We have simulated 3D functional data for this lab that is provided in the Quarto document in the dat object.

The dat object is a list of size \(100\) containing \(100\) three-dimensional curves observed on a common grid of size \(200\) of the interval \([0, 1]\).

As a result, each element of the dat list is a \(3 \times 200\) matrix.

Here we focus on a subset of the data, the first \(21\) curves, which looks like:

plot(mfdat)

Objective

The goal is to implement a function similar to stats::dist() which computes the pairwise distance matrix on this functional dataset using the Hausdorff distance.

Hausdorff distance in R

We can implement the Hausdorff distance between two curves as:

hausdorff_distance_vec <- function(x, y) {
  P <- ncol(x)
  dX <- 1:P |>
    purrr::map_dbl(\(p) {
      min(colSums((y - x[, p])^2))
    }) |>
    max()
  dY <- 1:P |>
    purrr::map_dbl(\(p) {
      min(colSums((x - y[, p])^2))
    }) |>
    max()
  sqrt(max(dX, dY))
}

This version exploits the vectorized nature of R to compute the Hausdorff distance via calls to colSums() and max(). Another version based on a double loop is provided by the following hausdorff_distance_for() function:

hausdorff_distance_for <- function(x, y) {
  P <- ncol(x)
  dX <- 0
  dY <- 0
  for (i in 1:P) {
    min_dist_x <- Inf
    min_dist_y <- Inf
    for (j in 1:P) {
      dist_x <- sum((y[, j] - x[, i])^2)
      if (dist_x < min_dist_x) {
        min_dist_x <- dist_x
      }
      dist_y <- sum((x[, j] - y[, i])^2)
      if (dist_y < min_dist_y) {
        min_dist_y <- dist_y
      }
    }
    if (min_dist_x > dX) {
      dX <- min_dist_x
    }
    if (min_dist_y > dY) {
      dY <- min_dist_y
    }
  }
  sqrt(max(dX, dY))
}

We can benchmark the two versions:

bm <- bench::mark(
  hausdorff_distance_vec(dat[[1]], dat[[2]]),
  hausdorff_distance_for(dat[[1]], dat[[2]])
)

Expression

Median computation time

Memory allocation

hausdorff_distance_vec(dat[[1]], dat[[2]])  2.02 ms   2.7 MB
hausdorff_distance_for(dat[[1]], dat[[2]]) 50.08 ms 124.6 kB

We conclude that the vectorized version is faster but has a huge memory footprint compared to the loop-based version. This means that the vectorized version is not suitable for even moderately large data sets.

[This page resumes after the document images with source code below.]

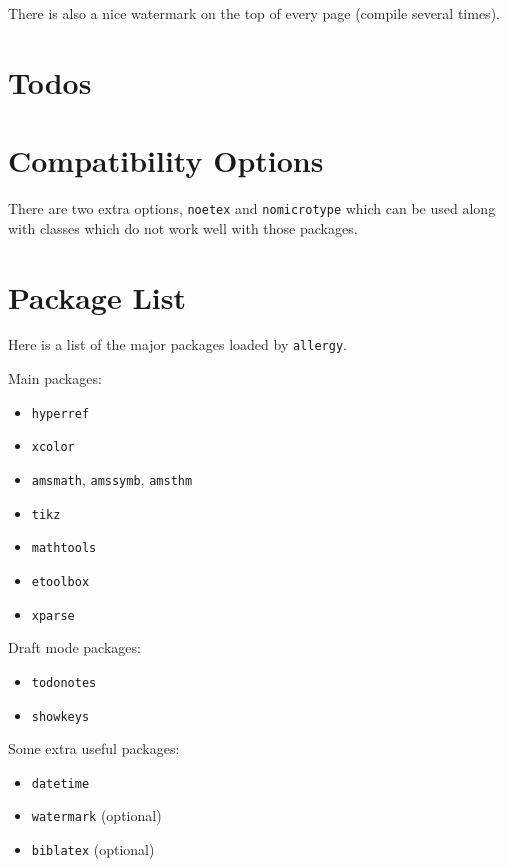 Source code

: \documentclass{scrartcl}
\begin{document}
There is also a nice watermark on the top of every page (compile several times).

\section{Todos}



\section{Compatibility Options}

There are two extra options, \lstinline|noetex| and \lstinline|nomicrotype| which can be used along with classes which do not work well with those packages.

\section{Package List}

Here is a list of the major packages loaded by \texttt{allergy}.

Main packages:
\begin{itemize}
\item \texttt{hyperref}
\item \texttt{xcolor}
\item \texttt{amsmath}, \texttt{amssymb}, \texttt{amsthm}
\item \texttt{tikz}
\item \texttt{mathtools}
\item \texttt{etoolbox}
\item \texttt{xparse}
\end{itemize}

Draft mode packages:
\begin{itemize}
\item \texttt{todonotes}
\item \texttt{showkeys}
\end{itemize}

Some extra useful packages:
\begin{itemize}
\item \texttt{datetime}
\item \texttt{watermark} (optional)
\item \texttt{biblatex} (optional)
\end{itemize}
\end{document}
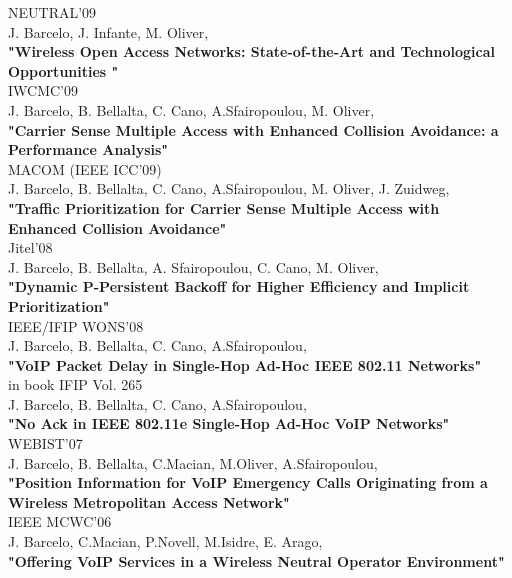 \documentclass[line,margin]{res}
\begin{document}
\begin{resume}
\hfill {NEUTRAL'09} \\
J. Barcelo,  J. Infante, M. Oliver,\\
\textbf{"Wireless Open Access Networks: State-of-the-Art and Technological Opportunities "}\\

\hfill {IWCMC'09} \\
J. Barcelo, B. Bellalta,  C. Cano, A.Sfairopoulou, M. Oliver,\\
\textbf{"Carrier Sense Multiple Access with Enhanced Collision Avoidance: a Performance Analysis"}\\

\hfill {MACOM (IEEE ICC'09)} \\
J. Barcelo, B. Bellalta,  C. Cano, A.Sfairopoulou, M. Oliver, J. Zuidweg,\\
\textbf{"Traffic Prioritization for Carrier Sense Multiple Access with Enhanced Collision Avoidance"}\\

\hfill {Jitel'08} \\
J. Barcelo, B. Bellalta, A. Sfairopoulou, C. Cano, M. Oliver,\\
\textbf{"Dynamic P-Persistent Backoff for Higher Efficiency and Implicit Prioritization"}\\

\hfill {IEEE/IFIP WONS'08} \\
J. Barcelo, B. Bellalta,  C. Cano, A.Sfairopoulou,\\
\textbf{"VoIP Packet Delay in Single-Hop Ad-Hoc IEEE 802.11 Networks"}\\

\hfill {in book IFIP Vol. 265} \\
J. Barcelo, B. Bellalta,  C. Cano, A.Sfairopoulou,\\
\textbf{"No Ack in IEEE 802.11e Single-Hop Ad-Hoc VoIP Networks"}\\

\hfill {WEBIST'07} \\
J. Barcelo, B. Bellalta, C.Macian, M.Oliver, A.Sfairopoulou,\\
\textbf{"Position Information for VoIP Emergency Calls Originating from a Wireless Metropolitan Access Network"}\\

\hfill {IEEE MCWC'06} \\
J. Barcelo, C.Macian, P.Novell, M.Isidre, E. Arago,\\
\textbf{"Offering VoIP Services in a Wireless Neutral Operator Environment"}\\


\end{resume}
\end{document}
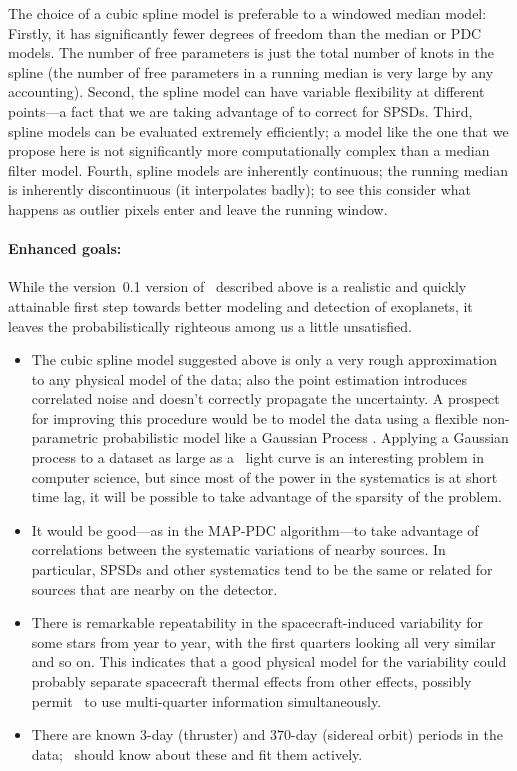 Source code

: \documentclass[letterpaper,12pt,preprint]{hack_aastex}
\newcommand{\Untrendy}{\package{Untrendy}}
\begin{document}
The choice of a cubic spline model is
preferable to a windowed median model:
Firstly, it has significantly fewer degrees of freedom than the median or PDC models.
The number of free parameters is just the total number of knots
in the spline (the number of free parameters in a running median is
very large by any
accounting).
Second, the spline model can have variable flexibility at
different points---a fact that we are taking advantage of to correct for
SPSDs.
Third, spline models can be evaluated extremely efficiently; a model
like the one that we propose here is not significantly more computationally
complex than a median filter model.
Fourth, spline models are inherently continuous; the running median is
inherently discontinuous (it interpolates badly); to see this consider what
happens as outlier pixels enter and leave the running window.

\paragraph{Enhanced goals:}
While the version~0.1 version of \Untrendy\ described above is a realistic and
quickly attainable first step towards better modeling and detection of
exoplanets, it leaves the probabilistically
righteous among us a little unsatisfied.
\begin{itemize}
\item
The cubic spline model suggested above is only a very rough approximation to
any physical model of the data; also the point estimation introduces
correlated noise and doesn't
correctly propagate the uncertainty.
A prospect for improving this procedure would be to model the data
using a flexible non-parametric probabilistic model like a Gaussian Process
 \citep{gp}.
Applying a Gaussian process to a dataset as large as a \Kepler\ light curve is
an interesting problem in computer science, but since most of the power in the
systematics is at short time lag, it will be possible to take advantage of
the sparsity of the problem.
\item
It would be good---as in the MAP-PDC
algorithm---to take advantage of correlations between the systematic
variations of nearby sources.
In particular, SPSDs and other
systematics tend to be the same or related for sources that are nearby
on the detector.
\item
There is remarkable repeatability in the spacecraft-induced
variability for some stars from year to year, with the
first quarters looking all very similar and so on.
This indicates that a good physical model for the variability could probably
separate spacecraft thermal effects from other effects, possibly
permit \Untrendy\ to use multi-quarter information simultaneously.
\item
There are known 3-day (thruster) and 370-day (sidereal orbit) periods
in the data; \Untrendy\ should know about these and fit them actively.
\end{itemize}
\end{document}

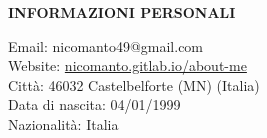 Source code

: \begin{minipage}[t]{0.3\textwidth}
		\textbf{INFORMAZIONI PERSONALI}
\end{minipage}%
\hfill
\hfill
\begin{minipage}[t]{0.6\textwidth}
	Email: nicomanto49@gmail.com \\
	Website: \url{nicomanto.gitlab.io/about-me} \\
	Città: 46032 Castelbelforte (MN) (Italia) \\
	Data di nascita: 04/01/1999 \\
	Nazionalità: Italia\\
\end{minipage}%


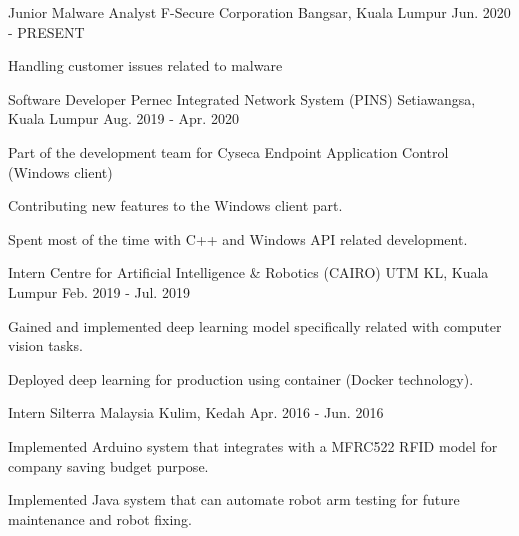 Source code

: 

\begin{cventries}


\cventry
  {Junior Malware Analyst}
  {F-Secure Corporation}
  {Bangsar, Kuala Lumpur}
  {Jun. 2020 - PRESENT}
  {
    \begin{cvitems}
      \item {Handling customer issues related to malware}
    \end{cvitems}
  }

\cventry
  {Software Developer}
  {Pernec Integrated Network System (PINS)}
  {Setiawangsa, Kuala Lumpur}
  {Aug. 2019 - Apr. 2020}
  {
    \begin{cvitems}
      \item {Part of the development team for Cyseca Endpoint Application Control (Windows client)}
      \item {Contributing new features to the Windows client part.}
      \item {Spent most of the time with C++ and Windows API related development.}
    \end{cvitems}
  }

\cventry
  {Intern}
  {Centre for Artificial Intelligence \& Robotics (CAIRO)}
  {UTM KL, Kuala Lumpur}
  {Feb. 2019 - Jul. 2019}
  {
    \begin{cvitems}
      \item {Gained and implemented deep learning model specifically related with computer vision tasks.}
      \item {Deployed deep learning for production using container (Docker technology).}
    \end{cvitems}
  }

\cventry
  {Intern}
  {Silterra Malaysia}
  {Kulim, Kedah}
  {Apr. 2016 - Jun. 2016}
  {
    \begin{cvitems}
      \item {Implemented Arduino system that integrates with a MFRC522 RFID model for company saving budget purpose.}
      \item {Implemented Java system that can automate robot arm testing for future maintenance and robot fixing.}
    \end{cvitems}
  }

\end{cventries}
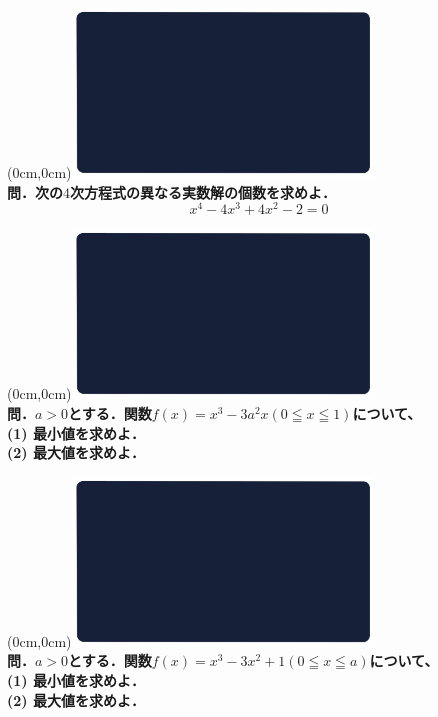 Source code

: \documentclass[10pt,
fleqn,
dvipdfmx,
uplatex
]{jsarticle}
\begin{document}
\newpage



\at(0cm,0cm){\includegraphics[width=8cm,bb=0 0 1920 1080]{./media_local/smart_background/数II微積.jpeg}}
\vspace{0.3zw}\\
\noindent\Large 
\bf\boldmath 問．次の$4$次方程式の異なる実数解の個数を求めよ．
\[x^4-4x^3+4x^2-2=0\]


\newpage



\at(0cm,0cm){\includegraphics[width=8cm,bb=0 0 1920 1080]{./media_local/smart_background/数II微積.jpeg}}
\vspace{0.3zw}\\
\noindent\large 
\bf\boldmath 問．$a>0$とする．関数$f\left(x\right)=x^3-3a^2x\left(0\leqq x\leqq 1\right)$について、\\
(1)  最小値を求めよ．\\
(2)  最大値を求めよ．\\



\newpage



\at(0cm,0cm){\includegraphics[width=8cm,bb=0 0 1920 1080]{./media_local/smart_background/数II微積.jpeg}}
\vspace{0.3zw}\\
\noindent\large 
\bf\boldmath 問．$a>0$とする．関数$f\left(x\right)=x^3-3x^2+1\left(0\leqq x\leqq a\right)$について、\\
(1)  最小値を求めよ．\\
(2)  最大値を求めよ．\\
\end{document}
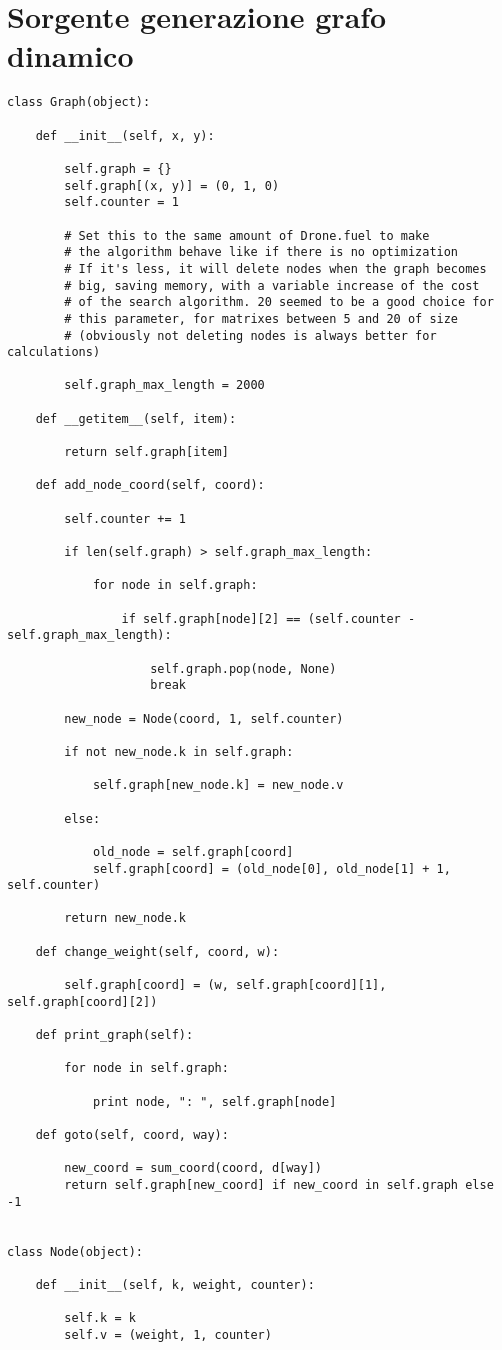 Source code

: \section{Sorgente generazione grafo dinamico}
\begin{verbatim}
class Graph(object):

    def __init__(self, x, y):

        self.graph = {}
        self.graph[(x, y)] = (0, 1, 0)
        self.counter = 1

        # Set this to the same amount of Drone.fuel to make
        # the algorithm behave like if there is no optimization
        # If it's less, it will delete nodes when the graph becomes
        # big, saving memory, with a variable increase of the cost
        # of the search algorithm. 20 seemed to be a good choice for
        # this parameter, for matrixes between 5 and 20 of size
        # (obviously not deleting nodes is always better for calculations)

        self.graph_max_length = 2000

    def __getitem__(self, item):

        return self.graph[item]

    def add_node_coord(self, coord):

        self.counter += 1

        if len(self.graph) > self.graph_max_length:

            for node in self.graph:

                if self.graph[node][2] == (self.counter - self.graph_max_length):

                    self.graph.pop(node, None)
                    break

        new_node = Node(coord, 1, self.counter)

        if not new_node.k in self.graph:

            self.graph[new_node.k] = new_node.v

        else:

            old_node = self.graph[coord]
            self.graph[coord] = (old_node[0], old_node[1] + 1, self.counter)

        return new_node.k

    def change_weight(self, coord, w):

        self.graph[coord] = (w, self.graph[coord][1], self.graph[coord][2])

    def print_graph(self):

        for node in self.graph:

            print node, ": ", self.graph[node]

    def goto(self, coord, way):

        new_coord = sum_coord(coord, d[way])
        return self.graph[new_coord] if new_coord in self.graph else -1


class Node(object):

    def __init__(self, k, weight, counter):

        self.k = k
        self.v = (weight, 1, counter)

\end{verbatim}
\pagebreak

Pairwise distance matrix in R

dist objects

Take a look at the documentation of the stats::dist() function to understand how to make an object of class dist.

We can exploit the previous functions to compute the pairwise distance matrix using the Hausdorff distance:

dist_r_v1 <- function(x, vectorized = FALSE) {
  hausdorff_distance <- if (vectorized) 
    hausdorff_distance_vec
  else 
    hausdorff_distance_for
  N <- length(x)
  out <- 1:(N - 1) |>
    purrr::map(\(i) {
      purrr::map_dbl((i + 1):N, \(j) {
        hausdorff_distance(x[[i]], x[[j]])
      })
    }) |>
    purrr::list_c()

  attributes(out) <- NULL
  attr(out, "Size") <- N
  lbls <- names(x)
  attr(out, "Labels") <- if (is.null(lbls)) 1:N else lbls
  attr(out, "Diag") <- FALSE
  attr(out, "Upper") <- FALSE
  attr(out, "method") <- "hausdorff"
  class(out) <- "dist"
  out
}

We can benchmark the two versions:

bm <- bench::mark(
  dist_r_v1(dat, vectorized = TRUE),
  dist_r_v1(dat, vectorized = FALSE)
)

Expression

Median computation time

Memory allocation

dist_r_v1(dat, vectorized = TRUE)  0.48 s  546.5 MB
dist_r_v1(dat, vectorized = FALSE) 11.18 s 3 kB 
Memory footprint

We confirm that the vectorized version is not scalable to large datasets. Using it on the full dataset actually requires 12GB of memory! We will therefore focus on the loop-based version from now on.